IL-1β Inhibits IFN-γ-Induced Class II MHC Expression by Suppressing Transcription of the Class II Transactivator Gene

Abstract

AbstractClass II MHC Ags are critical for the initiation of immune responses by presenting Ag to T lymphocytes, leading to their activation and differentiation. The transcriptional activation of class II MHC genes requires the induction of the class II transactivator (CIITA) protein, a master regulator that is essential for both constitutive and IFN-γ-inducible class II MHC expression. The cytokine IL-1β has been shown to inhibit IFN-γ-induced class II MHC expression in various cell types. We investigated the underlying mechanism of this inhibitory effect of IL-1β using human astroglioma cell lines. Our findings demonstrate that IL-1β prevents the expression of class II MHC mRNA and protein upon treatment with IFN-γ. Furthermore, we demonstrate that IFN-γ induction of CIITA mRNA expression is inhibited by treatment of cells with IL-1β. IL-1β suppressed IFN-γ activation of the type IV CIITA promoter in astroglioma cells, indicating that the inhibitory influence of IL-1β is mediated by inhibition of CIITA transcription.

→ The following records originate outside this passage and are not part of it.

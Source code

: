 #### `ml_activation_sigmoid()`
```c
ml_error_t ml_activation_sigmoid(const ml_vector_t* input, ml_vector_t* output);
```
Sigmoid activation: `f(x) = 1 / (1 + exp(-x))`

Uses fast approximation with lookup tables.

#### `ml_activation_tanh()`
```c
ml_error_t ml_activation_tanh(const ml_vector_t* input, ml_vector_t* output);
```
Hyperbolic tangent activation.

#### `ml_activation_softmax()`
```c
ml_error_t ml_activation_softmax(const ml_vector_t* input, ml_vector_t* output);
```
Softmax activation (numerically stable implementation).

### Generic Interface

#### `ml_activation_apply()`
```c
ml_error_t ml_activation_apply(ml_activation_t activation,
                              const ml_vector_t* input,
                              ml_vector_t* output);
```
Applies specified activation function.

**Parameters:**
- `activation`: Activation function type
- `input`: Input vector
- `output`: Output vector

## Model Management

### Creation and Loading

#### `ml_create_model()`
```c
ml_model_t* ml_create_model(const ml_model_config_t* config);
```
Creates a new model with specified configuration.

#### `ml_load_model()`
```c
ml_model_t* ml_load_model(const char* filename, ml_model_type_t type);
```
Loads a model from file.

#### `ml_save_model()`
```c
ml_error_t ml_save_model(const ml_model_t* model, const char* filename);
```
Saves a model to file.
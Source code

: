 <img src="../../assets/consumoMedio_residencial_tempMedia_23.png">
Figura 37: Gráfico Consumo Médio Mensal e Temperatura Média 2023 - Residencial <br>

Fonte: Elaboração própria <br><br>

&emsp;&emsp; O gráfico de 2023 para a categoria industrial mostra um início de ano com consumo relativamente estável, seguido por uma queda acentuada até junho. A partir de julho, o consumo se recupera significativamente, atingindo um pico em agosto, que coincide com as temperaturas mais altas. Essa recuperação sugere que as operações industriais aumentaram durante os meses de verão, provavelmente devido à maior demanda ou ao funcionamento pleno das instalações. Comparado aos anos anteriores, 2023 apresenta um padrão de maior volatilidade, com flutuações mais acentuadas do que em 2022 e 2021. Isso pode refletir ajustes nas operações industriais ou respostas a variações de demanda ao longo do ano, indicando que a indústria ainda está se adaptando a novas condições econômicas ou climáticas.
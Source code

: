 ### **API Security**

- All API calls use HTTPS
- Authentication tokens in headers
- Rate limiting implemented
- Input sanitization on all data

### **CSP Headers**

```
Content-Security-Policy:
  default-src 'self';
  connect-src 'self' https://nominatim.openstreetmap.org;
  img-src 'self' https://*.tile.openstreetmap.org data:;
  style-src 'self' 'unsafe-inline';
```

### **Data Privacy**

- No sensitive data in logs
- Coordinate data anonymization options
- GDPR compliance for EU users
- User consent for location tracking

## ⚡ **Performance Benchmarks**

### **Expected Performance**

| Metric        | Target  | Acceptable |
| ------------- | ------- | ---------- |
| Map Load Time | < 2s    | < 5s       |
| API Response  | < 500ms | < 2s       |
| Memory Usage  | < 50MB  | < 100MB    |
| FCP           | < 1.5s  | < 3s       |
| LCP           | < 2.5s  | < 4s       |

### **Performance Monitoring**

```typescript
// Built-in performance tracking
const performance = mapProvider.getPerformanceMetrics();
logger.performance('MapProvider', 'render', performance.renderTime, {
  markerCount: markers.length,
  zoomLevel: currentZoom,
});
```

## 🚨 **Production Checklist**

IL-1β did not interfere with IFN-γ receptor signal transduction, since tyrosine phosphorylation, nuclear translocation, and DNA binding of STAT-1α to an IFN-γ activation sequence of the type IV CIITA promoter were not affected by IL-1β. As well, IL-1β treatment did not affect the ability of IFN-γ-induced interferon-regulatory factor-1 (IRF-1) to bind the IRF-1 element within the type IV CIITA promoter. This study suggests that IL-1β may play a role in regulating immunoreactivity by inhibiting transcription of the CIITA gene, thereby reducing subsequent class II MHC expression.